++++ MATERIAL FOR THE TASK ++++
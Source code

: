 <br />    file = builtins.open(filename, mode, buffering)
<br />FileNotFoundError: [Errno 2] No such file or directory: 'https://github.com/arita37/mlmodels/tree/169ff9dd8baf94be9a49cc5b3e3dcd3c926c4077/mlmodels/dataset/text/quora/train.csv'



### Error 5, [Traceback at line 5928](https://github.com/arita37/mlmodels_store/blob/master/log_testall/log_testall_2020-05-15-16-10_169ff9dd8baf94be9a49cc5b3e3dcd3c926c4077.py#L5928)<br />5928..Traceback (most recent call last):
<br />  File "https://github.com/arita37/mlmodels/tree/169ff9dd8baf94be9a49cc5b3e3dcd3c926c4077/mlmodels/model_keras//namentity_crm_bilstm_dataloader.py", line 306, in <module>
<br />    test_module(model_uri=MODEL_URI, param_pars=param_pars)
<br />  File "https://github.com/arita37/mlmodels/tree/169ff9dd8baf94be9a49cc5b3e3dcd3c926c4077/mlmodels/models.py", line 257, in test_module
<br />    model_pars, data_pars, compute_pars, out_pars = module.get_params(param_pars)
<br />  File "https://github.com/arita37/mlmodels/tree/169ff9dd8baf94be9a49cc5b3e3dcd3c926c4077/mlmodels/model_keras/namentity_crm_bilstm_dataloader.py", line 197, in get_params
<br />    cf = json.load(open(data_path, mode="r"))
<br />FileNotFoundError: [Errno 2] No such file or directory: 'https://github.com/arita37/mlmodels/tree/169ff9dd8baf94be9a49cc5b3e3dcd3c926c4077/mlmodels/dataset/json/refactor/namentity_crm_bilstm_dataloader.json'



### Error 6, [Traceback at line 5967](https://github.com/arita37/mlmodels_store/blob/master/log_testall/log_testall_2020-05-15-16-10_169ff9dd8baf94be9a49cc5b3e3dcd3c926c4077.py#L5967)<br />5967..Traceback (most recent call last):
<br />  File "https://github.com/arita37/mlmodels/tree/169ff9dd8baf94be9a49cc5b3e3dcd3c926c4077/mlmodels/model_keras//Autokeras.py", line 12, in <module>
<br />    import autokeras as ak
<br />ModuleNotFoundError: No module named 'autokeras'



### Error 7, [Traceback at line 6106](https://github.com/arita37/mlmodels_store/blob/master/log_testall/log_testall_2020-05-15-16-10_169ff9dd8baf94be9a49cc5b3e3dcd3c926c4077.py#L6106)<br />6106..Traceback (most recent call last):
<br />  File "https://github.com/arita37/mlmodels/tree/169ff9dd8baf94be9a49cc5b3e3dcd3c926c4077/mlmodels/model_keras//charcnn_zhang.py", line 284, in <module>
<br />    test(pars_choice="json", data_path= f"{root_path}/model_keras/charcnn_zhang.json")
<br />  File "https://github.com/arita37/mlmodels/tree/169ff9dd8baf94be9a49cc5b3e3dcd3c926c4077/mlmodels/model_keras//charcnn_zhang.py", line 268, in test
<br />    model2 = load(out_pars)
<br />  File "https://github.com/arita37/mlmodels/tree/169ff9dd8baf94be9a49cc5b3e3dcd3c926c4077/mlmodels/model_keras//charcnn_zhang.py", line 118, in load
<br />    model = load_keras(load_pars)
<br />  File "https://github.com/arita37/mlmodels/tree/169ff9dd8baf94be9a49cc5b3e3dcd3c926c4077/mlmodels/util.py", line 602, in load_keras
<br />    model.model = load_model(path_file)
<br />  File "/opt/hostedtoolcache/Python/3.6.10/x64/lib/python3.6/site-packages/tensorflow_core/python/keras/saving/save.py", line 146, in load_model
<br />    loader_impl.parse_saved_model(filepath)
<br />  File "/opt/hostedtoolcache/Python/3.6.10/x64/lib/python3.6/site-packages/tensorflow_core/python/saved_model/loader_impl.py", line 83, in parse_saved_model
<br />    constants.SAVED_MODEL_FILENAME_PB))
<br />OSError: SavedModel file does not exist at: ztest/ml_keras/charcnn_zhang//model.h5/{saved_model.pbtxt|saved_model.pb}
++++
• **REQUIRED WORK**
Set down, exactly as written, each line of the data from its opening line through the one containing "### Error 7, [Traceback". Output nothing more.

• **SOLUTION FOR THIS PROBLEM**
Source code

: <br />    file = builtins.open(filename, mode, buffering)
<br />FileNotFoundError: [Errno 2] No such file or directory: 'https://github.com/arita37/mlmodels/tree/169ff9dd8baf94be9a49cc5b3e3dcd3c926c4077/mlmodels/dataset/text/quora/train.csv'



### Error 5, [Traceback at line 5928](https://github.com/arita37/mlmodels_store/blob/master/log_testall/log_testall_2020-05-15-16-10_169ff9dd8baf94be9a49cc5b3e3dcd3c926c4077.py#L5928)<br />5928..Traceback (most recent call last):
<br />  File "https://github.com/arita37/mlmodels/tree/169ff9dd8baf94be9a49cc5b3e3dcd3c926c4077/mlmodels/model_keras//namentity_crm_bilstm_dataloader.py", line 306, in <module>
<br />    test_module(model_uri=MODEL_URI, param_pars=param_pars)
<br />  File "https://github.com/arita37/mlmodels/tree/169ff9dd8baf94be9a49cc5b3e3dcd3c926c4077/mlmodels/models.py", line 257, in test_module
<br />    model_pars, data_pars, compute_pars, out_pars = module.get_params(param_pars)
<br />  File "https://github.com/arita37/mlmodels/tree/169ff9dd8baf94be9a49cc5b3e3dcd3c926c4077/mlmodels/model_keras/namentity_crm_bilstm_dataloader.py", line 197, in get_params
<br />    cf = json.load(open(data_path, mode="r"))
<br />FileNotFoundError: [Errno 2] No such file or directory: 'https://github.com/arita37/mlmodels/tree/169ff9dd8baf94be9a49cc5b3e3dcd3c926c4077/mlmodels/dataset/json/refactor/namentity_crm_bilstm_dataloader.json'



### Error 6, [Traceback at line 5967](https://github.com/arita37/mlmodels_store/blob/master/log_testall/log_testall_2020-05-15-16-10_169ff9dd8baf94be9a49cc5b3e3dcd3c926c4077.py#L5967)<br />5967..Traceback (most recent call last):
<br />  File "https://github.com/arita37/mlmodels/tree/169ff9dd8baf94be9a49cc5b3e3dcd3c926c4077/mlmodels/model_keras//Autokeras.py", line 12, in <module>
<br />    import autokeras as ak
<br />ModuleNotFoundError: No module named 'autokeras'



### Error 7, [Traceback at line 6106](https://github.com/arita37/mlmodels_store/blob/master/log_testall/log_testall_2020-05-15-16-10_169ff9dd8baf94be9a49cc5b3e3dcd3c926c4077.py#L6106)<br />6106..Traceback (most recent call last):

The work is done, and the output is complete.